When a deepfake is posted on the internet, it can be incredibly hard to spot that it is a fake video. Previously, you could tell a deepfake was not real because the person’s blinking in a deepfake video would look fake, due to the fact that the artificial intelligence algorithm is usually trained only on open eyes. 

However, due to the nature of artificial intelligence and how quickly it can learn from its mistakes, this weakness was fixed almost as immediately as it was revealed. Deepfakes keep getting more and more accurate, real, and believable to anyone on the internet - and spotting them keep gettings harder. 

“The problem may not be so much the faked reality as the fact that real reality becomes plausibly deniable,” says Prof Lilian Edwards, a leading expert in internet law at Newcastle University. This can be seen through politicians and public figures trying to cover up their truths or do damage-control on bad PR by denying that a certain video or photo of them is real. 

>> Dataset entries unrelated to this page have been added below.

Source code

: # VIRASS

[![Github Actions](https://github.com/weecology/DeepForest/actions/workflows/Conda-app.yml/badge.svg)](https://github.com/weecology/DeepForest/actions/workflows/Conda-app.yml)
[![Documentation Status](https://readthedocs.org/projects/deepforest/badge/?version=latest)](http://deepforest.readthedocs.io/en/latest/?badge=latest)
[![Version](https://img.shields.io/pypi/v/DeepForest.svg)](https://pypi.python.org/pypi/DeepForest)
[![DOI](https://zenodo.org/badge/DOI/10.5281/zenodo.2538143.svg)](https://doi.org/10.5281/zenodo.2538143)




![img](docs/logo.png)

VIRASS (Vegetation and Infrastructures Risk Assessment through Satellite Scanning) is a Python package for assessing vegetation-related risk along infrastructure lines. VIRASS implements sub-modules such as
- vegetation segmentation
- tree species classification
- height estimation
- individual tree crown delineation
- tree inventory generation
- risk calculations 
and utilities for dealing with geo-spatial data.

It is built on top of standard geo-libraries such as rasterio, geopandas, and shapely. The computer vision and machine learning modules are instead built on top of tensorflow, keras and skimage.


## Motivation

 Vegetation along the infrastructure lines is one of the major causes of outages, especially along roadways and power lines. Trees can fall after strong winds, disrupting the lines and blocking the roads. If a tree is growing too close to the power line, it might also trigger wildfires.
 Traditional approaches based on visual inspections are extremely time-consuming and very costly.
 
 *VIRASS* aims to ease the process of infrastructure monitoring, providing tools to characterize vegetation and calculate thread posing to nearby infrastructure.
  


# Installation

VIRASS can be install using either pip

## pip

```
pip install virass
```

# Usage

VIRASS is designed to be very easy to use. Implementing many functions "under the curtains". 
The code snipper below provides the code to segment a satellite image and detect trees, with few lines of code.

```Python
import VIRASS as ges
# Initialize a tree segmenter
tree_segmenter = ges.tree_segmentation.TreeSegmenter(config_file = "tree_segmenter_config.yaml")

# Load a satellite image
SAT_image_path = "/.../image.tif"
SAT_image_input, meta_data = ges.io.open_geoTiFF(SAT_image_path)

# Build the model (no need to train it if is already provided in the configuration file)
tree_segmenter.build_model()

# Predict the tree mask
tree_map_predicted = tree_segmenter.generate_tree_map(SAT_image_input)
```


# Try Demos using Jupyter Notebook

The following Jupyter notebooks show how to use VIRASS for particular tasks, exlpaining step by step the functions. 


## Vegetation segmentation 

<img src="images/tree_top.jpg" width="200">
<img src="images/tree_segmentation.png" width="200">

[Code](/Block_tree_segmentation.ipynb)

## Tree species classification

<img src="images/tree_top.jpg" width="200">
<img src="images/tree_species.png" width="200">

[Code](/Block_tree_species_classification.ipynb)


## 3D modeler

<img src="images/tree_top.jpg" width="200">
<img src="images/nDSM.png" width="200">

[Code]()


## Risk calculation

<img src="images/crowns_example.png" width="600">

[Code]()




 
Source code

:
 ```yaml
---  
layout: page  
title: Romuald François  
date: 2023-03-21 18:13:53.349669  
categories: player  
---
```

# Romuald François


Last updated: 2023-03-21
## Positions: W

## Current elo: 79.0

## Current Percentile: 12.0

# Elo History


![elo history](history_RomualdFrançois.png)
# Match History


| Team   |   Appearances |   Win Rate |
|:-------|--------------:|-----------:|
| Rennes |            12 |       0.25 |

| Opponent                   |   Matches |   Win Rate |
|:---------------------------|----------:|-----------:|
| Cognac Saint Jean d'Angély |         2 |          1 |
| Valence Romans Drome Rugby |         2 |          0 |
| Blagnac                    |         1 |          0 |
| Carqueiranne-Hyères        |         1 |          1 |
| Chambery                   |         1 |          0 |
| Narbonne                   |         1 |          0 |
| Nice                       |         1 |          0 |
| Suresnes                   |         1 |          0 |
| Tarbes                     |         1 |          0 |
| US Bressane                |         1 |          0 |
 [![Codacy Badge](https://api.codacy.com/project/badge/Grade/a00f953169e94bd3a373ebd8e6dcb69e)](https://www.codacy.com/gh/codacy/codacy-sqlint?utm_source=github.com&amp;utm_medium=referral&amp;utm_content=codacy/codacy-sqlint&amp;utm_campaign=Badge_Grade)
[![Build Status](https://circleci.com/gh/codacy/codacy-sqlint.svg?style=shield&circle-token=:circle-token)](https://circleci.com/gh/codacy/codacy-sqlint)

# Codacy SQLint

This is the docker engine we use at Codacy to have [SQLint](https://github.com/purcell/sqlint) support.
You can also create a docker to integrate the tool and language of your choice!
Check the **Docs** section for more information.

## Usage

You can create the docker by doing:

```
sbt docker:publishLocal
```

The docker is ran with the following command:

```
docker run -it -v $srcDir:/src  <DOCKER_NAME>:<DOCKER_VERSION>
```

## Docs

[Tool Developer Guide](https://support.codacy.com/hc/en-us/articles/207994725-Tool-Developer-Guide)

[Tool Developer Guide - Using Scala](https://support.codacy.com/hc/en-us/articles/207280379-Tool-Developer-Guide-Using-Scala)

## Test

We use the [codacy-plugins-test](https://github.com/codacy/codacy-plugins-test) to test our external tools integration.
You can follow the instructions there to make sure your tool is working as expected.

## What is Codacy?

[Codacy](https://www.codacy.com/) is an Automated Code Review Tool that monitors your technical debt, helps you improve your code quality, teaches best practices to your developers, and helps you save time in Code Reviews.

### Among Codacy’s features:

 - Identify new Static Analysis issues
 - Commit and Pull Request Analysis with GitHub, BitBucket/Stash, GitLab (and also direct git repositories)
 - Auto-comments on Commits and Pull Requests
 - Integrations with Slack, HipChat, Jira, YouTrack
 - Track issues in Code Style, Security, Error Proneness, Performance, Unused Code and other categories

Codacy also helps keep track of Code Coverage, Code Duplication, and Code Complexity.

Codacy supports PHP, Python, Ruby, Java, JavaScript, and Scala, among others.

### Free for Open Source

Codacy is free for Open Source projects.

For example, Donald Trump claimed that his misogynistic and demeaning comment about grabbing women by their genitals was a deepfake which was fabricated against him. Although there is very real footage and documentation of Trump’s sexist comment, Trump was still able to claim it as a deepfake and manipulate his followers into thinking that it was not real. 

So if you cannot tell what is real or fake on the internet, how do we know what truth is? For over a century, video, audio, and photos have been our basis for truth. 

CNN states that “not only have sound and images recorded our history, they have also informed and shaped our perception of reality.” If these videos, audios, and photos can be easily manipulated and therefore cannot be trusted, the way we perceive and experience the world completely changes. 

We have been taught to learn from the sharing of media online across the world, and many people even rely on social media to educate themselves on world news and politics. “If deepfakes make people believe they can’t trust video, the problems of misinformation and conspiracy theories could get worse”, says CNN. 

A distrustful society full of misinformation and conspiracy theories cannot advance or improve the current society we live in. People need to know the truth, and be able to find the truth without evaluating deepfakes, in order to make their own personal and political decisions. 

The solution, as always and ironically, is Artificial Intelligence. AI algorithms are being trained through real and deepfake videos to spot negative deepfakes on the internet and take them down. 

As more deepfakes are discovered, this algorithm will keep improving, hopefully eventually getting to a point where all harmful deepfakes can be removed from the internet. 

With automation comes automatic democratization. Artificial Intelligence has made deepfake creation available to anyone, giving people the power to make potentially harmful content. Similarly, Pictory automates, and therefore also democratizes, video creation and production, allowing anyone to create and edit their own video. 

This goes to show the immense boundaries for Artificial Intelligence - AI algorithms can be trained on any data and therefore can be created for positive or malicious purposes. 

All this power comes down to you - will you use artificial intelligence to help automate and advance our society, or will you use it to create damaging deepfakes which instate distrust in our government and society? The choice is yours.